(Items listed in a dataset)
*** Block opens ***

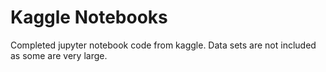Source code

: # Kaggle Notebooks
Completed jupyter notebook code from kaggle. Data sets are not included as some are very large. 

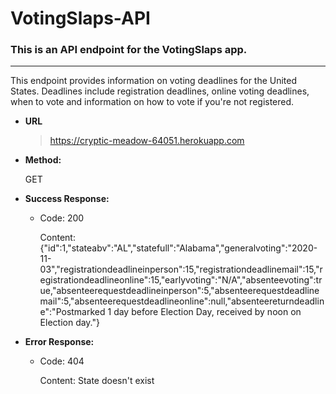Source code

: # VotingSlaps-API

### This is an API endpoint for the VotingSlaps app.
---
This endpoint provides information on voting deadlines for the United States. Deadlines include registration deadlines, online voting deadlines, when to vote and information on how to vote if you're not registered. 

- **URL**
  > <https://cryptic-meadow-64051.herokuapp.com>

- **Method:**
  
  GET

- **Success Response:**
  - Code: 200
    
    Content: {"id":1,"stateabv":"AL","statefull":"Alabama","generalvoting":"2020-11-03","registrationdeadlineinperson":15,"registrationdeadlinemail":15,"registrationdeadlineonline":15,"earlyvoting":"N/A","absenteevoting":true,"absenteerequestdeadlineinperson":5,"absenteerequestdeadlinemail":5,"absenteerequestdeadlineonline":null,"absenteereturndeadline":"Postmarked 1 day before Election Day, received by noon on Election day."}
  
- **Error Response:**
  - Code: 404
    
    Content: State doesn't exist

*** Block closes ***
*** Block opens ***

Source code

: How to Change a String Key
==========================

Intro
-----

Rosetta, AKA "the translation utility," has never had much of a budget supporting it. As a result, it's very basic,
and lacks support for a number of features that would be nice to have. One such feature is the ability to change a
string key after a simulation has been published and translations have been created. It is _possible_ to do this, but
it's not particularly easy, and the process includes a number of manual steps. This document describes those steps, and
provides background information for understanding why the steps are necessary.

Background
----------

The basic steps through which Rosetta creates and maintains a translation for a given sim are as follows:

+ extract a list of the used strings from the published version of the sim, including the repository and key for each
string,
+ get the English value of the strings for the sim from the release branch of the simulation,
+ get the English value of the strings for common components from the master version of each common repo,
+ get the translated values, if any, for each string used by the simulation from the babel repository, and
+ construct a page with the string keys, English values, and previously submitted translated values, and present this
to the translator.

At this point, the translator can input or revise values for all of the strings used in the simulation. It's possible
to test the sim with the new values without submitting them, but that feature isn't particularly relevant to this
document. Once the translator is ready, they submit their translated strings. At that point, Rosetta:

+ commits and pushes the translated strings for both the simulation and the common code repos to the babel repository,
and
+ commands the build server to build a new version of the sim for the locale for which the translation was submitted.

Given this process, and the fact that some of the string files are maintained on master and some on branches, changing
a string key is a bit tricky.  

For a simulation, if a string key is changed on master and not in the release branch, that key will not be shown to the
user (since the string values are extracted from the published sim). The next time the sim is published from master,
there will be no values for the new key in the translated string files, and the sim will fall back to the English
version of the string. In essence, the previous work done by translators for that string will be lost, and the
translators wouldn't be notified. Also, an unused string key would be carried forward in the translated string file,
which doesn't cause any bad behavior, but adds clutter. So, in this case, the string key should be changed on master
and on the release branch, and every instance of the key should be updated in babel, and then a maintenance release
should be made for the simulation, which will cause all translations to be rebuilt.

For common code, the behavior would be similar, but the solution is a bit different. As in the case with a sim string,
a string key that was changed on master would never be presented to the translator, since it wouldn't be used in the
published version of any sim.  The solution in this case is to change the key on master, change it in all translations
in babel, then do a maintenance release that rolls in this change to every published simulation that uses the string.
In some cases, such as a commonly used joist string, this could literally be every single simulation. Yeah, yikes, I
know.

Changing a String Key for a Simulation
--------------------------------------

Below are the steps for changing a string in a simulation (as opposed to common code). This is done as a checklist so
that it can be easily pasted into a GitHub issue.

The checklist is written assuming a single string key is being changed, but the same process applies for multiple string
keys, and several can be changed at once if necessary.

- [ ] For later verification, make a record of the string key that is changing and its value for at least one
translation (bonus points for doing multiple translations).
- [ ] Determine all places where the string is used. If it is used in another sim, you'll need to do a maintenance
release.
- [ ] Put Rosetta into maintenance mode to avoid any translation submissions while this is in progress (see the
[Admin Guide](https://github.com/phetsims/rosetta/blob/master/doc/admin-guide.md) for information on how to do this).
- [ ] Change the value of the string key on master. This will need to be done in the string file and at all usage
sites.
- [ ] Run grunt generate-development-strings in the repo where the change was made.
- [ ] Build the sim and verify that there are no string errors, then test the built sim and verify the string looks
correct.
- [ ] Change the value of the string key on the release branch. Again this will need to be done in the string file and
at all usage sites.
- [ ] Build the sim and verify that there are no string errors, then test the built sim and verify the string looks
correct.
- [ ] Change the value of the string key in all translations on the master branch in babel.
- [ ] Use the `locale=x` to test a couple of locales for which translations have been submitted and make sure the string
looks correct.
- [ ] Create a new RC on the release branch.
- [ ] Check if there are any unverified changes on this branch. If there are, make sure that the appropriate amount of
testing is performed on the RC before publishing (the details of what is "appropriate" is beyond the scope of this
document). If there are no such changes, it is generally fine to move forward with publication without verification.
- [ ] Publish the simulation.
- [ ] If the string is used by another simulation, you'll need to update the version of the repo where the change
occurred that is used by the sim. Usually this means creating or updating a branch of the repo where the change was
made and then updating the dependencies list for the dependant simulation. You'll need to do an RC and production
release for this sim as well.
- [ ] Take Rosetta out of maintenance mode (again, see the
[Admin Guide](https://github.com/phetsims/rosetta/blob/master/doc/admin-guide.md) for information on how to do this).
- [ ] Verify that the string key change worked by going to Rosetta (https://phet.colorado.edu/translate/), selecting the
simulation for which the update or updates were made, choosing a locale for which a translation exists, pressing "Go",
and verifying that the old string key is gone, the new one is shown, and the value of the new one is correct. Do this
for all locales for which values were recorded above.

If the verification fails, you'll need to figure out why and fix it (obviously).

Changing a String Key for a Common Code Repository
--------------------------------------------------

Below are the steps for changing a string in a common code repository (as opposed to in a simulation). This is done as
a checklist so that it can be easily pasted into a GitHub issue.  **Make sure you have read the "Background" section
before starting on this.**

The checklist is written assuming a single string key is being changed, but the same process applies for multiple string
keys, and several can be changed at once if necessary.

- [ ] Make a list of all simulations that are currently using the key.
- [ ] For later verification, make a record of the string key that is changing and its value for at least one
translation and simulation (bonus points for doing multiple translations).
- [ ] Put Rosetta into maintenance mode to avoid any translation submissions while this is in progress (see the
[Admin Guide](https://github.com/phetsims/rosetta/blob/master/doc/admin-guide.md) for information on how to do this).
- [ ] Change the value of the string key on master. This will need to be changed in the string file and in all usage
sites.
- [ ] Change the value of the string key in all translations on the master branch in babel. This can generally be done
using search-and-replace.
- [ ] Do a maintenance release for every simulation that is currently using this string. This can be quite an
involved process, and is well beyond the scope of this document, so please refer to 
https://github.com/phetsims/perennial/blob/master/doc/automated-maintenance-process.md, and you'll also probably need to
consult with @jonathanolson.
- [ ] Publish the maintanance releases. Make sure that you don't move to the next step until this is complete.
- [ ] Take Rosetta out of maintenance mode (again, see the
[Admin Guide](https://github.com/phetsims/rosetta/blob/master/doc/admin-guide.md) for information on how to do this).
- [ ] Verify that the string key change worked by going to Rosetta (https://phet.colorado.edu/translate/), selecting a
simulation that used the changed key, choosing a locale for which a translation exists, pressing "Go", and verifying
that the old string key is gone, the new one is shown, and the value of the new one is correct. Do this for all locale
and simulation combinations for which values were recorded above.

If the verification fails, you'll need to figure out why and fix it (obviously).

*** Block closes ***

If a line in the records includes the string "above", copy it.

for all locales for which values were recorded above.
and simulation combinations for which values were recorded above.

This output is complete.